Discussion in 'Wackbag's Mean Cusine' started by BIV, Sep 18, 2012.
I need to get my barbe-fu down. Fuck the McRibb.
Who the FUCK put pickles on ribs anyway? Fucking savages.
McDonald's doesn't... because that monstrosity isn't ribs... not even almost.
great, now blacks are going to riot.
Eat the pickles and throw the rest of the meal into the trash. Makes no sense to waste good pickles on this heap of steaming dog shit.
Pickles on a pulled pork sandwich makes for good vittles, seasoned.
Duuuuuuuuuuude, you got your Encore frozen rib patties, you got your hoagie roll, some onions and pickle and your done.
No x 1,000,000,000,000,000,000,000
You're all crazy. The McRib is an absolute masterpiece. Also, LiddyRules is right, pickles on a pulled pork sandwich are amazing. If you have fried pickles, it's even better.
McRib knows when you've been bad or good.
Good point... good point.
Don't worry folks, we have a follow up.
I know for a fact that KC metro area McDonalds had it on a periodic basis throughout the early-mid 90's when I was working there in high school. Took home many of them when I was a closer.
then you need to see a fucking shrink.
Pickles and barebecued pork doesn't mix. Knock it off. Also, McRibs are horrible. Boarding school cafeteria and chow hall served it all the time. I'd rather eat chop suey, shit on a shingle or hamburger yakisoba. McRib is the dirt worst cheap grub.
If it sells so well in the fall, why not sell it all year long?

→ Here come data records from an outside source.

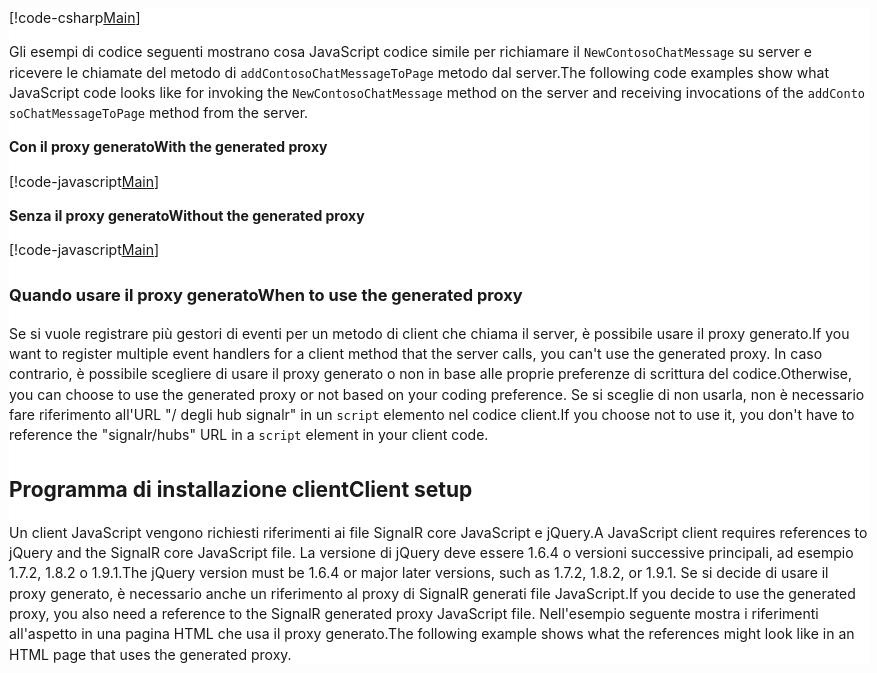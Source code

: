 [!code-csharp[Main](signalr-1x-hubs-api-guide-javascript-client/samples/sample1.cs?highlight=1,3,5)]

<span data-ttu-id="93b34-144">Gli esempi di codice seguenti mostrano cosa JavaScript codice simile per richiamare il `NewContosoChatMessage` su server e ricevere le chiamate del metodo di `addContosoChatMessageToPage` metodo dal server.</span><span class="sxs-lookup"><span data-stu-id="93b34-144">The following code examples show what JavaScript code looks like for invoking the `NewContosoChatMessage` method on the server and receiving invocations of the `addContosoChatMessageToPage` method from the server.</span></span>

<span data-ttu-id="93b34-145">**Con il proxy generato**</span><span class="sxs-lookup"><span data-stu-id="93b34-145">**With the generated proxy**</span></span>

[!code-javascript[Main](signalr-1x-hubs-api-guide-javascript-client/samples/sample2.js?highlight=1-2,8)]

<span data-ttu-id="93b34-146">**Senza il proxy generato**</span><span class="sxs-lookup"><span data-stu-id="93b34-146">**Without the generated proxy**</span></span>

[!code-javascript[Main](signalr-1x-hubs-api-guide-javascript-client/samples/sample3.js?highlight=2-3,9)]

<a id="cantusegenproxy"></a>

### <a name="when-to-use-the-generated-proxy"></a><span data-ttu-id="93b34-147">Quando usare il proxy generato</span><span class="sxs-lookup"><span data-stu-id="93b34-147">When to use the generated proxy</span></span>

<span data-ttu-id="93b34-148">Se si vuole registrare più gestori di eventi per un metodo di client che chiama il server, è possibile usare il proxy generato.</span><span class="sxs-lookup"><span data-stu-id="93b34-148">If you want to register multiple event handlers for a client method that the server calls, you can't use the generated proxy.</span></span> <span data-ttu-id="93b34-149">In caso contrario, è possibile scegliere di usare il proxy generato o non in base alle proprie preferenze di scrittura del codice.</span><span class="sxs-lookup"><span data-stu-id="93b34-149">Otherwise, you can choose to use the generated proxy or not based on your coding preference.</span></span> <span data-ttu-id="93b34-150">Se si sceglie di non usarla, non è necessario fare riferimento all'URL "/ degli hub signalr" in un `script` elemento nel codice client.</span><span class="sxs-lookup"><span data-stu-id="93b34-150">If you choose not to use it, you don't have to reference the "signalr/hubs" URL in a `script` element in your client code.</span></span>

<a id="clientsetup"></a>

## <a name="client-setup"></a><span data-ttu-id="93b34-151">Programma di installazione client</span><span class="sxs-lookup"><span data-stu-id="93b34-151">Client setup</span></span>

<span data-ttu-id="93b34-152">Un client JavaScript vengono richiesti riferimenti ai file SignalR core JavaScript e jQuery.</span><span class="sxs-lookup"><span data-stu-id="93b34-152">A JavaScript client requires references to jQuery and the SignalR core JavaScript file.</span></span> <span data-ttu-id="93b34-153">La versione di jQuery deve essere 1.6.4 o versioni successive principali, ad esempio 1.7.2, 1.8.2 o 1.9.1.</span><span class="sxs-lookup"><span data-stu-id="93b34-153">The jQuery version must be 1.6.4 or major later versions, such as 1.7.2, 1.8.2, or 1.9.1.</span></span> <span data-ttu-id="93b34-154">Se si decide di usare il proxy generato, è necessario anche un riferimento al proxy di SignalR generati file JavaScript.</span><span class="sxs-lookup"><span data-stu-id="93b34-154">If you decide to use the generated proxy, you also need a reference to the SignalR generated proxy JavaScript file.</span></span> <span data-ttu-id="93b34-155">Nell'esempio seguente mostra i riferimenti all'aspetto in una pagina HTML che usa il proxy generato.</span><span class="sxs-lookup"><span data-stu-id="93b34-155">The following example shows what the references might look like in an HTML page that uses the generated proxy.</span></span>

Another great post by hipster name.
And Occupy Wackbag isn't a hipster name? You know those rib things are terrible as are pickles with barbecue sauce.
A like for hamburger yakisoba. I have no clue what is hipster and what isn't but that's awesome. Like some kind of disgusting/awesome Japanese hamburger helper. Next time I make drunk food I'm making that. Never would have thought of it on my own. Thanks for the reminder I need to think outside the box more,
The McRib... still frozen in carbonite... before being reanimated, slathered in gelatinous BBQoid corn syrup mucous, and offered for consumption by the unwashed masses.
I had one of those motherfuckers the other night.
Shit was cash, yo.
I can't eat anything from McD's except the fries. So good.